ISLAMABAD: The International Monetary Fund (IMF) has projected Pakistan’s economy to grow at a rate of 3.5% in the fiscal year 2024-25 (FY25), slightly below the government’s target of 3.6%, amidst subdued global economic conditions.
According to the IMF’s World Economic Outlook (WEO) update, Pakistan’s gross domestic product (GDP) is estimated to have expanded by 2.4% in the previous fiscal year 2023-24, falling short of the government’s 3.5% target as per the economic survey.
Pakistan’s economy faces significant challenges, exacerbated by factors such as the Covid-19 pandemic, repercussions from the war in Ukraine, supply chain disruptions leading to inflation, and severe flooding that affected a third of the country in 2022.
The IMF’s global economic forecast remains cautious, with a projected real GDP growth of 3.2% for 2024 and a slight upward revision to 3.3% for 2025. Despite these adjustments, IMF Managing Director Kristalina Georgieva has warned of persistently modest growth trends, dubbing the era as “the tepid twenties.”
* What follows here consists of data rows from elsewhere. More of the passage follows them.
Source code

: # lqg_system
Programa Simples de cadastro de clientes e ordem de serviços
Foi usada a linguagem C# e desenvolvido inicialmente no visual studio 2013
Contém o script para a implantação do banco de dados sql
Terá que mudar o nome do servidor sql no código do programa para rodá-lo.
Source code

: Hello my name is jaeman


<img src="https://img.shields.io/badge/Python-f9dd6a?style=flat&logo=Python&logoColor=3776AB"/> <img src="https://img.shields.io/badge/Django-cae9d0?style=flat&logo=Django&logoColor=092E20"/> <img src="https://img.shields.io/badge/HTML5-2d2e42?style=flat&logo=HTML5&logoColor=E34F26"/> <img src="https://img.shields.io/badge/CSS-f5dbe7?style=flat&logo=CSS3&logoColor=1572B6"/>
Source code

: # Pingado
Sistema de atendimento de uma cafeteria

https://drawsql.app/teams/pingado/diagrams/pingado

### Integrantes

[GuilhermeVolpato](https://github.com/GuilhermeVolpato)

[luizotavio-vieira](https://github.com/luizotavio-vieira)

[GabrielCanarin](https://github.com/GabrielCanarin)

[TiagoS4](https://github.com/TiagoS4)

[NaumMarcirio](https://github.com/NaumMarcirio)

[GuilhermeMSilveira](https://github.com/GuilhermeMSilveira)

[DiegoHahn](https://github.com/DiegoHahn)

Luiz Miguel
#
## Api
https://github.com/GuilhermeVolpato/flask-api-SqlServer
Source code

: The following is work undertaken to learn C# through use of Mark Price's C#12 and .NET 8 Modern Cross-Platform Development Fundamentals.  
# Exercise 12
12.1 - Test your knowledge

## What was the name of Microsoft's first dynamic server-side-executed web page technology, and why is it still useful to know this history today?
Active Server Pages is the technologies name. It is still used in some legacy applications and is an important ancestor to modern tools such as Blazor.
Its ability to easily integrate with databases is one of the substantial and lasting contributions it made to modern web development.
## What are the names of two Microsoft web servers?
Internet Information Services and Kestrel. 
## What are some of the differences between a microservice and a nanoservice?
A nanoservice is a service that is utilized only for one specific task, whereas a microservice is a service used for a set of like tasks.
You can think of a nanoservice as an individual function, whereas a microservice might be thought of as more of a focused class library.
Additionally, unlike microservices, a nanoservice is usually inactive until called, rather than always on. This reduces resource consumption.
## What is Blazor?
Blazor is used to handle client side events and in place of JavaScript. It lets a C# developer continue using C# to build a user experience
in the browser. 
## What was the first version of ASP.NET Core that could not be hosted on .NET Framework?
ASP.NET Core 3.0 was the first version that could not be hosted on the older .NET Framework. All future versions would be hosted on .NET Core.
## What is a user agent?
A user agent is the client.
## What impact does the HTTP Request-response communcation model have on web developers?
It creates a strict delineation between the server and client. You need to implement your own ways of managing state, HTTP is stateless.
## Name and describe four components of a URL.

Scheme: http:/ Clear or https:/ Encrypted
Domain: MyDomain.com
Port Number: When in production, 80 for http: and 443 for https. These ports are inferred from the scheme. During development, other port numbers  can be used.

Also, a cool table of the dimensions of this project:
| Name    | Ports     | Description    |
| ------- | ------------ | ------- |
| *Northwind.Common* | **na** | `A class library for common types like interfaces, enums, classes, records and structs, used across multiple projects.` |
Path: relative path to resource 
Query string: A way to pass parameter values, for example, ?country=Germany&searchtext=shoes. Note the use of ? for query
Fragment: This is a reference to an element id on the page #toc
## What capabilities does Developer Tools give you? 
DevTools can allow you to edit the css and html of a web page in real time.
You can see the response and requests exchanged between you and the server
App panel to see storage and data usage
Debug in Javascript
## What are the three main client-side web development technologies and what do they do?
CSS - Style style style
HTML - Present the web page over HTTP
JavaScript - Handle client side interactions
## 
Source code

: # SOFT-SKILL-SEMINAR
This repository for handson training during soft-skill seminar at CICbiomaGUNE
In particular, the IMF revised downward its 2024 growth forecast for the United States to 2.6%, citing slower-than-anticipated first-quarter consumption. Meanwhile, the forecast for China was bolstered to 5.0% for 2024, matching the Chinese government’s target, with a further increase to 4.5% for 2025 due to robust private consumption and strong exports.
The IMF highlighted risks of elevated inflation globally, particularly in services sectors with wage pressures, alongside potential geopolitical tensions affecting supply chains and trade dynamics.
Pierre-Olivier Gourinchas, IMF Chief Economist, noted a convergence in growth among major advanced economies, with the US cooling and Europe showing signs of recovery.